Feedback is then collected (at 1440) from users within the data steward's environment. FIG. 15 provides a more detailed description of this feedback collection step. The dataframes and inferences made may be provided in full to users (at 1510) within the data steward's environment for annotation/inference verification. In other embodiments, only random inference/dataframe samples that are identified as being intervention opportunities are provided to the user(s) for annotation (at 1520). Other randomized sampling models may also be employed (at 1530) for the collection of feedback. In yet other embodiments, active learning (at 1540), or other pseudorandom sampling techniques such as low probability dataframes selection (at 1550), may be employed to collect user feedback on the algorithm results. This feedback is collected and processing may be performed (at 1560). This localized processing may include generation of aggregate statistics or other performance reporting. FIG. 16 is a flow diagram for the example process of feedback processing, in accordance with some embodiments. In this process, the annotation specification is first deployed (at 1610). Likewise the annotation tooling is made available (at 1620) to the user(s). A validation report specification is also deployed (at 1630), and the selected dataframes and inferences are provided as well (at 1640). The user(s) utilize the tooling and specifications to generate “gold standard” training labels. These gold standard training labels may be collected (at 1650) at any time during algorithm deployment. Lastly, a pruning step may occur, where there is a determination on which data is kept versus being discarded (1660).

Returning to FIG. 14, the collected feedback is provided back to the sequestered computing node (at 1450). This reporting of the feedback includes a re-encryption of the feedback before it is archived within the data store. The feedback includes the inference, dataframe and annotation. Generally, the annotation includes an indication if there is agreement or disagreement with the inference, the reason for the disagreement (when present) and/or the correct answer to the dataframe inference.

Once the feedback is available to the runtime server, additional processing may be performed (at 1460). This includes local tuning of the algorithm and performance reporting.

FIG. 17 is a flow diagram for the example process 1700 of runtime server operation, in accordance with some embodiments. The runtime server monitors the characteristics of incoming dataframes (at 1710) and identifies which new features should be added to a given model (at 1720). There are various methods to identify new features, but most simply one could look at individual correlation of a data element to the labeled truth state. If the correlation for new data is high, or higher than an existing element, it may be considered. Then one could check by various modeling techniques if the new data 1) adds predictive power, (e.g. a higher AUC), and 2) does not violate false discovery rules. Partitions with higher signal to noise rations (at 1730) and systemic biases by location (at 1740) are identified. The performance of the algorithm is then correlated to differences in the underlying populations (at 1750). Lastly, the algorithm may be locally tuned and tested using feedback data and data splits (at 1760).

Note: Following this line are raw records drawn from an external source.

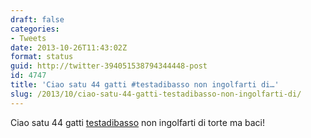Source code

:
 ```yaml
---
draft: false
categories:
- Tweets
date: 2013-10-26T11:43:02Z
format: status
guid: http://twitter-394051538794344448-post
id: 4747
title: 'Ciao satu 44 gatti #testadibasso non ingolfarti di…'
slug: /2013/10/ciao-satu-44-gatti-testadibasso-non-ingolfarti-di/
---
```


Ciao satu 44 gatti [testadibasso](http://twitter.com/search?q=%23testadibasso) non ingolfarti di torte ma baci!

FIG. 18 is an example block diagram for identifier mapping to decrease the possibility of data exfiltration, shown generally at 1800. Here the primary components of the system are still present: the algorithm developer 120, the core management system 140, and the data steward 160. The data steward includes a sequestered computing node 110, with notably the runtime server 330 and the protected data in a database 410. How this arrangement differs from other embodiments thus covered is the inclusion of an identifier mapping module 1820. This module consumes example data types from its own data store 1810. While this data may be contracted protected health data, it if more frequently example data that is publicly available, or even a synthetic data set.

The algorithm developer obviously contains the details of the algorithm, and particularly which types of data the algorithm 325 must consume in order to properly operate. The identifier mapping module 1820 analyzes the types of data consumed by the algorithm and determines which data type that is consumed is considered “private data” or “sensitive data” versus data that is not sensitive at all. This mapping may be converted into a data ingestion specification. By knowing which data types are sensitive or not, data obfuscation techniques may be applied to the sensitive data, but not to the insensitive data.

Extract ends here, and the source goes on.